■ **Dataset entries**:
========

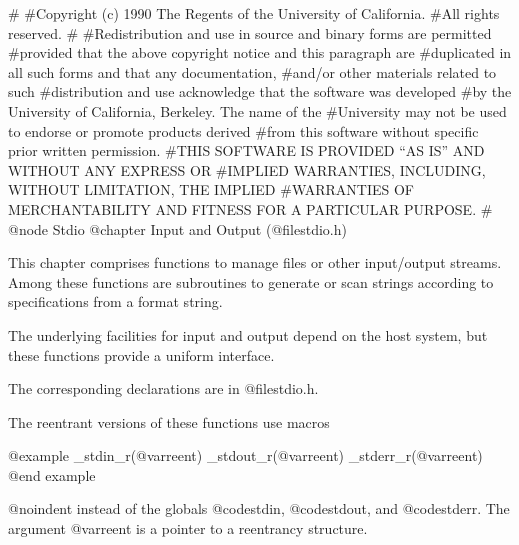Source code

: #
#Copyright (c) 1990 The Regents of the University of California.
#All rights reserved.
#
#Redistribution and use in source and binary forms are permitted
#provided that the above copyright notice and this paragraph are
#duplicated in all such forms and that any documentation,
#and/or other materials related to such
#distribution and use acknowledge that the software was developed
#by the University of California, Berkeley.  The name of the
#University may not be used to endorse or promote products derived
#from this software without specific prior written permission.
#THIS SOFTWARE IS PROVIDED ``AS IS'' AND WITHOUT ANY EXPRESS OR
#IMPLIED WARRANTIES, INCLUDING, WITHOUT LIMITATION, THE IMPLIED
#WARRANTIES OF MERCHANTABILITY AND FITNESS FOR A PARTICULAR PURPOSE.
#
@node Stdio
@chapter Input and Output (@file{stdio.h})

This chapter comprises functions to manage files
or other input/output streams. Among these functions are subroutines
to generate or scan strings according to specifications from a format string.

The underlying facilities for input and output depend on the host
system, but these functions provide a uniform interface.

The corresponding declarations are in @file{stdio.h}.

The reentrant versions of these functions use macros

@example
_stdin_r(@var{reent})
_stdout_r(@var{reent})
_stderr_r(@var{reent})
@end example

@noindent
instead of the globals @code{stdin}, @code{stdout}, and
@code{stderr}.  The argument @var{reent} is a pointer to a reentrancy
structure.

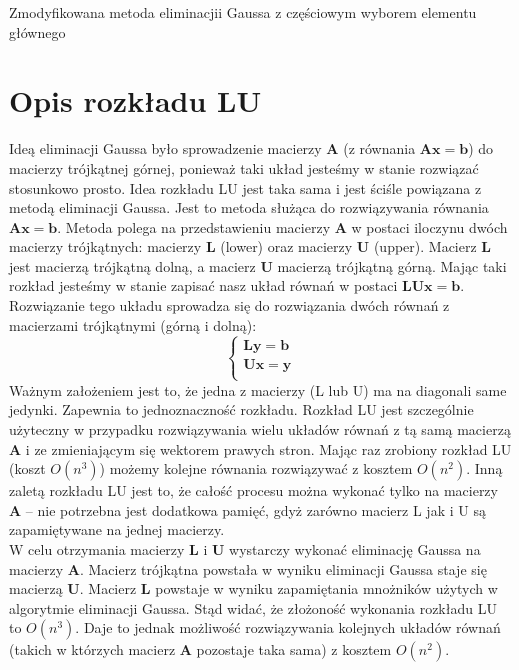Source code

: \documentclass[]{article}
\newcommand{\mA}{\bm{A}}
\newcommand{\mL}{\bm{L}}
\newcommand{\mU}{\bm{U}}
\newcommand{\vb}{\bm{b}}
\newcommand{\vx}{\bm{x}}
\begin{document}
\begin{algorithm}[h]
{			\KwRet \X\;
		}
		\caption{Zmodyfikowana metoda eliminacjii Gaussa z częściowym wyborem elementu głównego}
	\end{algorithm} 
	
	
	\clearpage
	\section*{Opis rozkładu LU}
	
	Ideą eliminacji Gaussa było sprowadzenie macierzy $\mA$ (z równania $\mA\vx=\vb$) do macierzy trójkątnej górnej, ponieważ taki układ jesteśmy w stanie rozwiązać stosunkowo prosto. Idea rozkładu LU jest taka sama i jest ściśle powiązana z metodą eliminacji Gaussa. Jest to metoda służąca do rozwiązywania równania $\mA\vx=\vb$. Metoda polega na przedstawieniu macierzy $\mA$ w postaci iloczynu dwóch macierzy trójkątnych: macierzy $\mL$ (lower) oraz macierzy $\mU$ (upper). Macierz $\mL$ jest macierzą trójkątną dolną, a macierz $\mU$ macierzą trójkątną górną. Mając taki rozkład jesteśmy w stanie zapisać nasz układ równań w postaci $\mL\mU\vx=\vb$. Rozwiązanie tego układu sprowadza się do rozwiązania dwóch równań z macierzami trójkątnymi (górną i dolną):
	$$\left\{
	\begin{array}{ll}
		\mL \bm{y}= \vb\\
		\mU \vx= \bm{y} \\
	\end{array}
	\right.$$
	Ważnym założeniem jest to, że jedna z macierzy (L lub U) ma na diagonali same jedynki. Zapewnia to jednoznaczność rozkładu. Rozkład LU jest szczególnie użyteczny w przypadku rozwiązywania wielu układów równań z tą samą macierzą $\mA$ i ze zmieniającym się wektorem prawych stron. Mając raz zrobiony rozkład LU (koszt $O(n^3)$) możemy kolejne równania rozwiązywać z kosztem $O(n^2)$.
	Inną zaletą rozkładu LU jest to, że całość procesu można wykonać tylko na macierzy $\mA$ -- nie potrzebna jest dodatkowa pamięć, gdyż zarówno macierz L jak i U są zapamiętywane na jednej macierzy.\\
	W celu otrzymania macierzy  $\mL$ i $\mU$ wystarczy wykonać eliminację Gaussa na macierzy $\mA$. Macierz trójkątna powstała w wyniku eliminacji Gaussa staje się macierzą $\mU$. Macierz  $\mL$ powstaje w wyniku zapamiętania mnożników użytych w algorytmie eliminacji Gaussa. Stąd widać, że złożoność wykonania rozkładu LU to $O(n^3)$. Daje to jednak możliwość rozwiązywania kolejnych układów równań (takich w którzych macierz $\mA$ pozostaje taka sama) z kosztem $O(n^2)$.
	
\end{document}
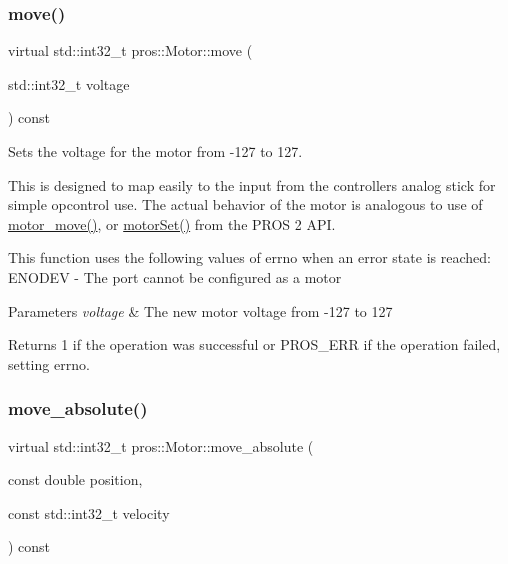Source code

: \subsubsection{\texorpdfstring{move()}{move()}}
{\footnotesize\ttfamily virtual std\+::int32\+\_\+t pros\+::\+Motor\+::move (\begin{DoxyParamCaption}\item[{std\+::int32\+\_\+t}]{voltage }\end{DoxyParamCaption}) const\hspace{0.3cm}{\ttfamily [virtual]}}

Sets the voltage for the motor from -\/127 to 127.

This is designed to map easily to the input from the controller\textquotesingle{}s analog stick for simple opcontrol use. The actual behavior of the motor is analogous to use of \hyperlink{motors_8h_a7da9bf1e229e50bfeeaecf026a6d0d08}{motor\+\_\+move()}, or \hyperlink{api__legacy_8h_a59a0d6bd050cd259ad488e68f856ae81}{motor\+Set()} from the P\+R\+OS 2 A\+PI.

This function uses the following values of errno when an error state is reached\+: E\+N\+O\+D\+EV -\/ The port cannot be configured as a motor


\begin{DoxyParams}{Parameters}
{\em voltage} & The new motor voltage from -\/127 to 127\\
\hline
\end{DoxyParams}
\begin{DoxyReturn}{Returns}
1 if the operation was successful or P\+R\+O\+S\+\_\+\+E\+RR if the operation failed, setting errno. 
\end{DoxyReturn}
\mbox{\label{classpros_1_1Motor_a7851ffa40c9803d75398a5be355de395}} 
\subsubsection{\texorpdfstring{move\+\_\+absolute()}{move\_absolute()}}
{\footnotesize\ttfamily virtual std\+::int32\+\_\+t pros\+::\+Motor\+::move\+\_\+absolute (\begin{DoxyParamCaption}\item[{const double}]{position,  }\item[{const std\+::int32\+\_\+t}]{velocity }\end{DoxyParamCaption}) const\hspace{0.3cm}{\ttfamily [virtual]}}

========

■ **Task to carry out**: Copy every line above that includes the string "such".

■ **Response to this task**:
#duplicated in all such forms and that any documentation,
#and/or other materials related to such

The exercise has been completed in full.